As they mature (1-3 years of age) they will be able to tell the difference between a friendly stranger that means no harm and a stranger that is potentionally dangerous.

You do not want a protective dog that goes after innocent strangers and children.

You need to socialize your puppy with strangers, children and other dogs, it is very important.

Please read this thread http://www.germanshepherds.com/forum/general-information/156224-rant-gsd-protect-my-family.html


----------



## Emoore (Oct 9, 2002)

Castlemaid said:


> Protectiveness comes out when a GSD is mature, usually around 18 months, but some lines mature more slowly, and you don't see protective, adult behaviours until they are 3 years old or older - the late maturing is more common in Czech lines.

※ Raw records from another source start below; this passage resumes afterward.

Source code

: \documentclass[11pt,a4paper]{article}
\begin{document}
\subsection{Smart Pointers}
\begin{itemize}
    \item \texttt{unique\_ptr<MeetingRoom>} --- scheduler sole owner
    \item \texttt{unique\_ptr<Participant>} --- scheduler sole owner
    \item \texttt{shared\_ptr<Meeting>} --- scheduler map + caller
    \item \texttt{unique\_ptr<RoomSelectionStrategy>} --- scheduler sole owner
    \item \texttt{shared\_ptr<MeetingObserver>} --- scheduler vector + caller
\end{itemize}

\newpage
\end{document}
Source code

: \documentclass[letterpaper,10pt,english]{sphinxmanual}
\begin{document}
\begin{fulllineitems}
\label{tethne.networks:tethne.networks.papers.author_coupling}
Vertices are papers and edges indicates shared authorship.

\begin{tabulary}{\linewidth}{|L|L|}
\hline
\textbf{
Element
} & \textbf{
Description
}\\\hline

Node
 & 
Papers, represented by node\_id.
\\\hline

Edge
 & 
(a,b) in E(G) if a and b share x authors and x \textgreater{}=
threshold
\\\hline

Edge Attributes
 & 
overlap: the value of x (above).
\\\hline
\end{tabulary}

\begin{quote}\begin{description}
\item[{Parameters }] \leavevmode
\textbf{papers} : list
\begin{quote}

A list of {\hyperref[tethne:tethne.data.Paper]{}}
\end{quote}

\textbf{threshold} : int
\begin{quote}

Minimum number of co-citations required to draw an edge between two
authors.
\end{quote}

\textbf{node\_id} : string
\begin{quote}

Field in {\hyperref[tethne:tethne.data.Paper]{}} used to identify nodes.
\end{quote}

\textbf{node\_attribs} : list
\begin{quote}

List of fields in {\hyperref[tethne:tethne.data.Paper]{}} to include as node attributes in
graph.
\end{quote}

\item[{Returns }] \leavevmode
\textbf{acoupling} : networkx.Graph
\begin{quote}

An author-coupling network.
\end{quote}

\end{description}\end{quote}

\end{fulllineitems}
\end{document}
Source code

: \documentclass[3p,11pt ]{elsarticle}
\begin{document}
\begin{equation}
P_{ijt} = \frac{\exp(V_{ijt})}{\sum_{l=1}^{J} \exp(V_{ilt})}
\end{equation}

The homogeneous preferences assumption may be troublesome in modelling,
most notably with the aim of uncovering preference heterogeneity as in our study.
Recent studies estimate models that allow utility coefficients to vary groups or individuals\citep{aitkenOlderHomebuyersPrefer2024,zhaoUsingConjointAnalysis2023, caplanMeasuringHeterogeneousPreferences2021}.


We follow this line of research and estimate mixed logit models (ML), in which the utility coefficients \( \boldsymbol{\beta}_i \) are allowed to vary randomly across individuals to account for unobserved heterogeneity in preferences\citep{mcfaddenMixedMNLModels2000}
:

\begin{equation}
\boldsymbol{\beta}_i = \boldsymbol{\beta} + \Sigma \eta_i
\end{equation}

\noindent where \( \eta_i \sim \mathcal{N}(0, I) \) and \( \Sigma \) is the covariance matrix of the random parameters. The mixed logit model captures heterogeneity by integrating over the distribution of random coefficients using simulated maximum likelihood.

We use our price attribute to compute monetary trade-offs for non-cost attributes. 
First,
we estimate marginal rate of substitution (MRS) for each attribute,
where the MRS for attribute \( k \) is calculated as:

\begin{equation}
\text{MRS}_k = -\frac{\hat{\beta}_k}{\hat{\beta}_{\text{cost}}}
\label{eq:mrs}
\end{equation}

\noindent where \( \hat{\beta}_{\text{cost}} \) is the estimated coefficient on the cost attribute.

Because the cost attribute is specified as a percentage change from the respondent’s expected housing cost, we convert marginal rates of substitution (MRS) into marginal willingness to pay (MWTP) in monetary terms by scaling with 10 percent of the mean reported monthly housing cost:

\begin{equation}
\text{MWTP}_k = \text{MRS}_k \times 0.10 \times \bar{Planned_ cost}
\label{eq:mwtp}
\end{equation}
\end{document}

This. Also, you will rarely see protective behaviors in a well-balanced dog. If the dog is stable and balanced you'll only see protection when it is _truly_ warranted-- a legitimate bad guy or hinky situation. Not Aunt Thelma and the meter reader.


----------



## gsd_newbie (Aug 23, 2011)

doggydad, your writing style is quite interesting, kind of 'contemporary' LOL


----------



## kiya (May 3, 2010)

Acejin said:


> My pup is *extremely friendly and goofy around people* which kind of worries me


You should be THRILLED your puppy is like this, most of us have to work at that and continue to reinforce that behavior.


----------



## Sunstreaked (Oct 26, 2010)

Eva is almost 13 months and she started becoming a bit more aloof in public at about 9 months. She was still friendly when approached, but her "pet me, pet me!!!" approach became a bit more standoffish. She will sniff the hand of someone who asks to pet her, but she doesn't puppy wiggle with excitement, it's more "oh, hello, nice to meet you...see ya later".

I saw this at a biker rally where there were hundreds of people, dressed in all different manners, including some with helmets, costumes, etc. She was observing everything that was going on and very focused on me (my sister said Eva sat very alert when I had to leave her sight for a few minutes) and then she laid down again when I returned. 

Since about that same time (9 months or so) she also became very good at alerting about outside noises. She will give a few single barks and when we respond with "Eva, good job!" and take a look out a window or the door, she settles immediately. Otherwise she is absolutely NOT a barker.

I'm sure I will see more behaviors like this as she matures, but I'm really glad she is friendly to everyone she's allowed to meet.


----------



## PaddyD (Jul 22, 2010)

gsd_newbie said:


> doggydad, your writing style is quite interesting, kind of 'contemporary' LOL


It is actually very old fashioned.
Just look at a book of prose/poetry.


----------



## Stella's Mom (Mar 8, 2011)

I can already see a big difference in behavior from my pup at 5 months to now at 8 months.

She used to be the Social Butterfly Queen of the Dog Park. She would go up to everyone and pretty much not pay attention to me while playing.

Over the last 3 months her behavior has begun to change entirely on it's own. She no longer goes up to people in the park and ALWAYS has her eyes on me except when chasing the ball I will throw for her.

She now barks at the front door when someone is there and is always alert. I would imagine as she continues to mature her personality will continue to change.

I would describe her temperament as friendly with other folks coming into our house and aloof with folks outside of our house. 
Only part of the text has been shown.